В комнатах наставлены голые вагонки. Вагонка — это изобретенье Архипелага, приспособление для спанья туземцев и нигде в мире не встречается больше: это четыре деревянных щита в два этажа на двух крестовидных опорах — в голове и ногах. Когда один спящий шевелится — трое остальных качаются.

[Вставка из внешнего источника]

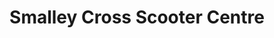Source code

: ---
title: "Smalley Cross Scooter Centre"
url: /ilkeston/smalley-cross-scooter-centre/
shop: motorcycle
---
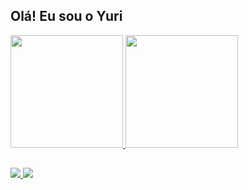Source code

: ## Olá! Eu sou o Yuri

  <div>
        <a href="https://github.com/Yur1Lm">
           <img height="180em" src="https://github-readme-stats.vercel.app/api?username=Lukatonnyf&show_icons=true&theme=dark&include_all_commits=true&count" >
            <img height="180em"
                src="https://github-readme-stats.vercel.app/api/top-langs/?username=Yur1Lm&layout=compact&langs_count=16&theme=dark">
        </a>
    </div>



##

<div>
      <a href="https://www.instagram.com/yur1lm"><img
            src="https://img.shields.io/badge/Instagram-E4405F?style=for-the-badge&logo=instagram&logoColor=white">
      </a>
    <a href="mailto:marcelinoyurilima@gmail.com"><img
            src="https://img.shields.io/badge/Gmail-D14836?style=for-the-badge&logo=gmail&logoColor=white">
    </a> 
</div>

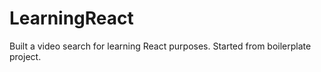 # LearningReact
Built a video search for learning React purposes. Started from boilerplate project.
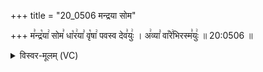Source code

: +++
title = "20_0506 मन्द्रया सोम"

+++
म꣣न्द्र꣡या꣢ सोम꣣ धा꣡र꣢या꣣ वृ꣡षा꣢ पवस्व देव꣣युः꣢ । अ꣢व्या꣣ वा꣡रे꣢भिरस्म꣣युः꣢ ॥ 20:0506 ॥

<details><summary>विस्वर-मूलम् (VC)</summary>

मन्द्रया सोम धारया वृषा पवस्व देवयुः । अव्या वारेभिरस्मयुः ॥५०६॥
</details>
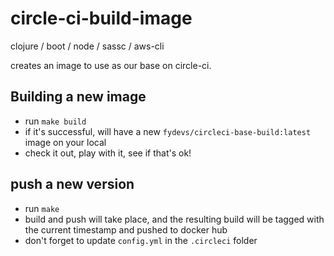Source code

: # circle-ci-build-image
clojure / boot / node / sassc / aws-cli

creates an image to use as our base on circle-ci.

## Building a new image

- run `make build`
- if it's successful, will have a new `fydevs/circleci-base-build:latest` image on your local
- check it out, play with it, see if that's ok!

## push a new version

- run `make`
- build and push will take place, and the resulting build will be tagged with the current timestamp and pushed to docker hub
- don't forget to update `config.yml` in the `.circleci` folder
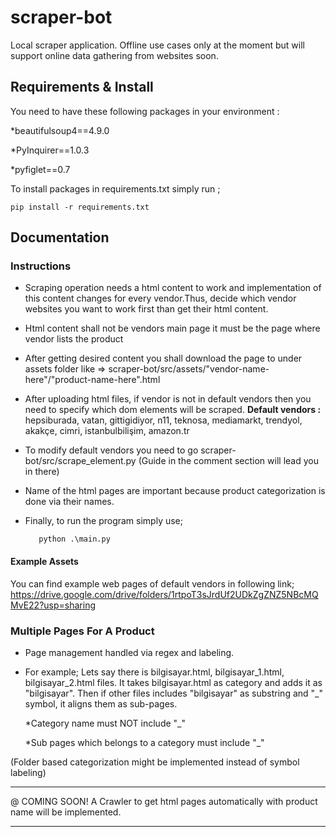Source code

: # scraper-bot
Local scraper application. Offline use cases only at the moment but will support online data gathering from websites soon.

## Requirements & Install
You need to have these following packages in your environment :

*beautifulsoup4==4.9.0

*PyInquirer==1.0.3

*pyfiglet==0.7


To install packages in requirements.txt simply run ;

    pip install -r requirements.txt

## Documentation

### Instructions
   *  Scraping operation needs a html content to work and implementation of this content changes for every vendor.Thus, decide which vendor websites you want to work first than get their html content. 
   *  Html content shall not be vendors main page it must be the page where vendor lists the product
   *  After getting desired content you shall download the page to under assets folder like =>  scraper-bot/src/assets/"vendor-name-here"/"product-name-here".html
   *  After uploading html files, if vendor is not in default vendors then you need to specify which dom elements will be scraped.
           **Default vendors :** hepsiburada, vatan, gittigidiyor, n11, teknosa, mediamarkt, trendyol, akakçe, cimri, istanbulbilişim, amazon.tr 
   *  To modify default vendors you need to go scraper-bot/src/scrape_element.py (Guide in the comment section will lead you in there)
   *  Name of the html pages are important because product categorization is done via their names.
   *  Finally, to run the program simply use;

             python .\main.py
   
   
#### Example Assets
You can find example web pages of default vendors in following link; https://drive.google.com/drive/folders/1rtpoT3sJrdUf2UDkZgZNZ5NBcMQMvE22?usp=sharing

### Multiple Pages For A Product
   *  Page management handled via regex and labeling.
   *  For example; 
        Lets say there is  bilgisayar.html,  bilgisayar_1.html, bilgisayar_2.html files.
        It takes bilgisayar.html as category and adds it as "bilgisayar". Then if other files includes "bilgisayar" as substring and "_" symbol, it aligns them as sub-pages.
        
        *Category name must NOT include "_"  
        
        *Sub pages which belongs to a category must include "_"
        
  (Folder based categorization might be implemented instead of symbol labeling)

----------

@ COMING SOON! A Crawler to get html pages automatically with product name will be implemented.

-----------
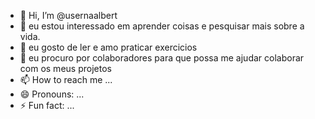 - 👋 Hi, I’m @usernaalbert
- 👀 eu estou interessado em aprender coisas e pesquisar mais sobre a vida. 
- 🌱 eu gosto de ler e amo praticar exercicios
- 💞️ eu procuro por colaboradores para que possa me ajudar  colaborar com os meus projetos 
- 📫 How to reach me ...
- 😄 Pronouns: ...
- ⚡ Fun fact: ...

<!---
usernaalbert/usernaalbert is a ✨ special ✨ repository because its `README.md` (this file) appears on your GitHub profile.
You can click the Preview link to take a look at your changes.
--->
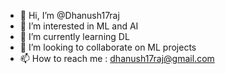 - 👋 Hi, I’m @Dhanush17raj
- 👀 I’m interested in ML and AI
- 🌱 I’m currently learning DL
- 💞️ I’m looking to collaborate on ML projects
- 📫 How to reach me : dhanush17raj@gmail.com

<!---
Dhanush17raj/Dhanush17raj is a ✨ special ✨ repository because its `README.md` (this file) appears on your GitHub profile.
You can click the Preview link to take a look at your changes.
--->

Матрасов в этом лагере не выдают, мешков для набивки — тоже. Слово «бельё» неведомо туземцам ново-иерусалимского острова: здесь не бывает постельного, не выдают и не стирают нательного, разве что на себе привезёшь и озаботишься. И слово «подушка» не знает завхоз этого лагеря, подушки бывают только свои и только у баб и у блатных. Вечером, ложась на голый щит, можешь разуться, но учти — ботинки твои сопрут. Лучше спи в обуви. И одежёнки не раскидывай: сопрут и её. Уходя утром на работу, ты ничего не должен оставить в бараке: чем побрезгуют воры, то отберут надзиратели: не положено! Утром вы уходите на работу, как снимаются кочевники со стоянки, даже чище: вы не оставляете ни золы костров, ни обглоданных костей животных, комната пуста, хоть шаром покати, хоть заселяй её днём другими. И ничем не отличен твой спальный щит от щитов твоих соседей. Они голы, засалены, отлощены боками.
Но и на работу ты ничего не унесёшь с собой. Свой скарб утром собери, стань в очередь в каптёрку личных вещей и спрячь в чемодан, в мешок. Вернёшься с работы — стань в очередь в каптёрку и возьми, чту по предвидению твоему тебе понадобится на ночлеге. Не ошибись, второй раз до каптёрки не добьёшься.
И так — десять лет. Держи голову бодро!
Утренняя смена возвращается в лагерь в третьем часу дня. Она моется, обедает, стоит в очереди в каптёрку — и тут звонят на проверку. Всех, кто в лагере, выстраивают шеренгами, и неграмотный надзиратель с фанерной дощечкой ходит, мусоля во рту карандаш, умственно морща лоб и всё шепчет, шепчет. Несколько раз он пересчитывает строй, несколько раз обойдёт все помещения, оставляя строй стоять. То он ошибётся в арифметике, то собьётся, сколько больных, сколько сидит в ШИзо "без вывода". Тянется эта бессмысленная трата времени хорошо — час, а то и полтора. И особенно беспомощно и униженно чувствуют себя те, кто дорожит временем, — это не очень развитая в нашем народе и совсем не развитая среди зэков потребность, кто хочет даже в лагере что-то успеть сделать. "В строю" читать нельзя. Мои мальчики, Гаммеров и Ингал, стоят с закрытыми глазами, они сочиняют или стихи, или прозу, или письма — но и так не дадут стоять в шеренге, потому что ты как бы спишь и тем оскорбляешь проверку, а ещё уши твои не закрыты, и матерщина и глупые шутки, и унылые разговоры — всё лезет туда. (Идёт 1945 год. Уже расщеплен атом, скоро сформируется кибернетика — а тут бледнолобые интеллектуалы стоят и ждут — "нэ вертухайсь!" — пока тупой краснорожий идол лениво сшепчет свой баланс.) Проверка кончена, теперь в половине шестого можно было бы лечь спать (ибо коротка была прошлая ночь, но ещё короче может оказаться будущая) — однако через час ужин, кромсается время.